Dataset excerpts:

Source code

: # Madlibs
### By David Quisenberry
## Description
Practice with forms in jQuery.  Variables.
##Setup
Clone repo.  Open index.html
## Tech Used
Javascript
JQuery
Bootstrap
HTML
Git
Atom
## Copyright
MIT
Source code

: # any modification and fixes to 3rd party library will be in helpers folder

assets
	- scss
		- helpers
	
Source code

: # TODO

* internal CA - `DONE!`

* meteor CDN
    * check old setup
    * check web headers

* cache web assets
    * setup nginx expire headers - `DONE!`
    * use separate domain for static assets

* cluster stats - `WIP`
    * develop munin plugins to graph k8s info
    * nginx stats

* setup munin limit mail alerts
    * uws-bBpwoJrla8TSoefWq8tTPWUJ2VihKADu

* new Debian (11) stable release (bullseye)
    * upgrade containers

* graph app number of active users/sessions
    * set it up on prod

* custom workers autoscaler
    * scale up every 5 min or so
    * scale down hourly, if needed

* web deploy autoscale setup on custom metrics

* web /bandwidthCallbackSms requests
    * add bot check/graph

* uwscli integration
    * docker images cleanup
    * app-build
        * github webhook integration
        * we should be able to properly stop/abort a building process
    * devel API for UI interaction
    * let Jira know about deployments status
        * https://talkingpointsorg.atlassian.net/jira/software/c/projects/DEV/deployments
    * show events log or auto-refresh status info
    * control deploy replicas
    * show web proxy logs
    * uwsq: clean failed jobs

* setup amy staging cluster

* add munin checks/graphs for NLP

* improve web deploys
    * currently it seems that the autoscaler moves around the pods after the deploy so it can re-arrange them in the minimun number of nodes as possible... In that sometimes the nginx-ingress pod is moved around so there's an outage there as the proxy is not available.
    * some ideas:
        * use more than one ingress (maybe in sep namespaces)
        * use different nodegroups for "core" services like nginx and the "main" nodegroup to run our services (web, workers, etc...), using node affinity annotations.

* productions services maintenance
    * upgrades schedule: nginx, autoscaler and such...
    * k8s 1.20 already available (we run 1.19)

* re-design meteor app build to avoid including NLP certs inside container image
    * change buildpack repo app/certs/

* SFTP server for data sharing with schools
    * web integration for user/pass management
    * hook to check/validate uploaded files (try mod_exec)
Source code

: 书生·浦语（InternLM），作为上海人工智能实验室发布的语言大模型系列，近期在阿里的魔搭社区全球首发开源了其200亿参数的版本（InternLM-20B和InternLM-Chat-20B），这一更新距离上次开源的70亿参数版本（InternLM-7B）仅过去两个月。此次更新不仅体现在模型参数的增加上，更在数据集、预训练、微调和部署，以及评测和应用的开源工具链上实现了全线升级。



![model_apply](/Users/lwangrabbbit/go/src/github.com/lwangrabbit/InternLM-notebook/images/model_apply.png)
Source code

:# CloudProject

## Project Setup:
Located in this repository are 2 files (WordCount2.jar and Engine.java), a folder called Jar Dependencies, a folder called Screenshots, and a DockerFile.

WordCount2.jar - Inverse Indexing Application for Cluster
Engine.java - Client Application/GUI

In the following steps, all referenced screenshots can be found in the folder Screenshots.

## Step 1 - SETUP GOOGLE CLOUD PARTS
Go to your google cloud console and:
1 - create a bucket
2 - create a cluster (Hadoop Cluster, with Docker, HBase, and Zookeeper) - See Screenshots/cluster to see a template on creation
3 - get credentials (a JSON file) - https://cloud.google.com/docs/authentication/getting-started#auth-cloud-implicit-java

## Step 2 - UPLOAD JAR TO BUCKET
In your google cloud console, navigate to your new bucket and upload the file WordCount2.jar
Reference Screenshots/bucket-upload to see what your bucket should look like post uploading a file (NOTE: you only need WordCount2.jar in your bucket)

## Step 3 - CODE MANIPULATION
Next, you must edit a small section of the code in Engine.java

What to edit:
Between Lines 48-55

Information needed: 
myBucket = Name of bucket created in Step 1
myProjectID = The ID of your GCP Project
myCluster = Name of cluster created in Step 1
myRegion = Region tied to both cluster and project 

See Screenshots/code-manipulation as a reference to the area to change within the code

Required action:
The answer must consist solely of the lines from the first line of the data to the line holding "web /bandwidthCallbackSms requests", each given again exactly.

Exercise answer:
Source code

: # Madlibs
### By David Quisenberry
## Description
Practice with forms in jQuery.  Variables.
##Setup
Clone repo.  Open index.html
## Tech Used
Javascript
JQuery
Bootstrap
HTML
Git
Atom
## Copyright
MIT
Source code

: # any modification and fixes to 3rd party library will be in helpers folder

assets
	- scss
		- helpers
	
Source code

: # TODO

* internal CA - `DONE!`

* meteor CDN
    * check old setup
    * check web headers

* cache web assets
    * setup nginx expire headers - `DONE!`
    * use separate domain for static assets

* cluster stats - `WIP`
    * develop munin plugins to graph k8s info
    * nginx stats

* setup munin limit mail alerts
    * uws-bBpwoJrla8TSoefWq8tTPWUJ2VihKADu

* new Debian (11) stable release (bullseye)
    * upgrade containers

* graph app number of active users/sessions
    * set it up on prod

* custom workers autoscaler
    * scale up every 5 min or so
    * scale down hourly, if needed

* web deploy autoscale setup on custom metrics

* web /bandwidthCallbackSms requests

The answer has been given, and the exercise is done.